Supplied records Start Marker
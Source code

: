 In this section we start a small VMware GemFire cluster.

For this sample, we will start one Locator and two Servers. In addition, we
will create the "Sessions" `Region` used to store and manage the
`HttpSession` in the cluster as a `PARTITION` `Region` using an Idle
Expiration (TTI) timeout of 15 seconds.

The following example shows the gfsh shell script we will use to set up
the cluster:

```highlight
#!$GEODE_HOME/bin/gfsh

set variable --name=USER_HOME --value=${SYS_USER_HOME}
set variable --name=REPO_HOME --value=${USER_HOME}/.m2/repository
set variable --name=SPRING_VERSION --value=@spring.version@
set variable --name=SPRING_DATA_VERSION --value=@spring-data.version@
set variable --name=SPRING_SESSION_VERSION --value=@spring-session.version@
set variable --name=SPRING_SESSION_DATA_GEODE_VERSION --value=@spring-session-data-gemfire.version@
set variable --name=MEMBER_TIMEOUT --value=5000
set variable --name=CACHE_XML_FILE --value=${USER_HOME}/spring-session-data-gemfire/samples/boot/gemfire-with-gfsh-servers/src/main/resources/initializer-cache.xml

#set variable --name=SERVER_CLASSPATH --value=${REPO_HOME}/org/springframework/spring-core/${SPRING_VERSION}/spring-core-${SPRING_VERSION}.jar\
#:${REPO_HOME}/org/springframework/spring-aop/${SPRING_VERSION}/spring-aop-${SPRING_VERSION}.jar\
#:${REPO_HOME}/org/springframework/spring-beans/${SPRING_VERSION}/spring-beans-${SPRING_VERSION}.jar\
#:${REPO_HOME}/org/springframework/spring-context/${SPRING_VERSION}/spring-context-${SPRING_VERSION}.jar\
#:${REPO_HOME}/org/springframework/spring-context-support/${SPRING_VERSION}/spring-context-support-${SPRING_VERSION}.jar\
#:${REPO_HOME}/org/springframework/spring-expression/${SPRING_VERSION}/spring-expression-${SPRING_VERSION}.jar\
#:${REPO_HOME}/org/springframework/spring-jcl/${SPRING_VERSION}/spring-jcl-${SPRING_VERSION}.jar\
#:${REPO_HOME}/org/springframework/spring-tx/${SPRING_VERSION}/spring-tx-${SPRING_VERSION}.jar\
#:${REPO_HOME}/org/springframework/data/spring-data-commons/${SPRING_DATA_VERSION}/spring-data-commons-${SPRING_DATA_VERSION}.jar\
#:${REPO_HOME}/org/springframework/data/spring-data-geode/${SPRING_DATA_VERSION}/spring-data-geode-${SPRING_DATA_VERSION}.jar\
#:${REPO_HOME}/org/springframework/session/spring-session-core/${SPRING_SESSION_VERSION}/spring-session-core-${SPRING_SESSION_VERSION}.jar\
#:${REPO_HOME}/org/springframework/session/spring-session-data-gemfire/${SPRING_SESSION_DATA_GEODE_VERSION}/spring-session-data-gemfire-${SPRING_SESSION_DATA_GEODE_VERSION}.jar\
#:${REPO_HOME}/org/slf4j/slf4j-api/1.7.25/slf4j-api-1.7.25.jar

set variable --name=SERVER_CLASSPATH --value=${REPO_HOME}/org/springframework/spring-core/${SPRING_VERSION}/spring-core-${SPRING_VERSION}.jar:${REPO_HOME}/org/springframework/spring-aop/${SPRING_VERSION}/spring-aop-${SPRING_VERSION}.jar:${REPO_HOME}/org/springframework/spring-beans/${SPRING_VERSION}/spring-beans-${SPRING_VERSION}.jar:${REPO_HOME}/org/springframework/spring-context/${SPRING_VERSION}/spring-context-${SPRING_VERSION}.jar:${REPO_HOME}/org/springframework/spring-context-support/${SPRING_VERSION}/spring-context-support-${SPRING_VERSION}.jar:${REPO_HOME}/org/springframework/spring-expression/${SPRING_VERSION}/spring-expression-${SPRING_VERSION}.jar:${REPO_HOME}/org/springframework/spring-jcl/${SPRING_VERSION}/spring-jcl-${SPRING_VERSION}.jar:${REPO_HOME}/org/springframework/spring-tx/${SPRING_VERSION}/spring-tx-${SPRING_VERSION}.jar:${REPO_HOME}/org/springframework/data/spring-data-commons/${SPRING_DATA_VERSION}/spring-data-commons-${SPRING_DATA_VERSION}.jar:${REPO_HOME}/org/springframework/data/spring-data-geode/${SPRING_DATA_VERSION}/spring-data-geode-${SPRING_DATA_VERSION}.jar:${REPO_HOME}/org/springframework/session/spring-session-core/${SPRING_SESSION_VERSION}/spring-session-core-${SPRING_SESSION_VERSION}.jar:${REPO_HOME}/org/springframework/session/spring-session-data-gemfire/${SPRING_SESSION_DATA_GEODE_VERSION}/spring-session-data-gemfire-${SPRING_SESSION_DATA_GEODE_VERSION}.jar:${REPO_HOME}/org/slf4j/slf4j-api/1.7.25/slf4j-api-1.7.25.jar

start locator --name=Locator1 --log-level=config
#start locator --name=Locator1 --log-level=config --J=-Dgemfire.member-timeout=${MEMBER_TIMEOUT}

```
Supplied records End Marker
• Instructions to follow: Quote the records above exactly, from the first line through the line containing "will create the", and nothing more.

• Task response:
Source code

: In this section we start a small VMware GemFire cluster.

For this sample, we will start one Locator and two Servers. In addition, we
will create the "Sessions" `Region` used to store and manage the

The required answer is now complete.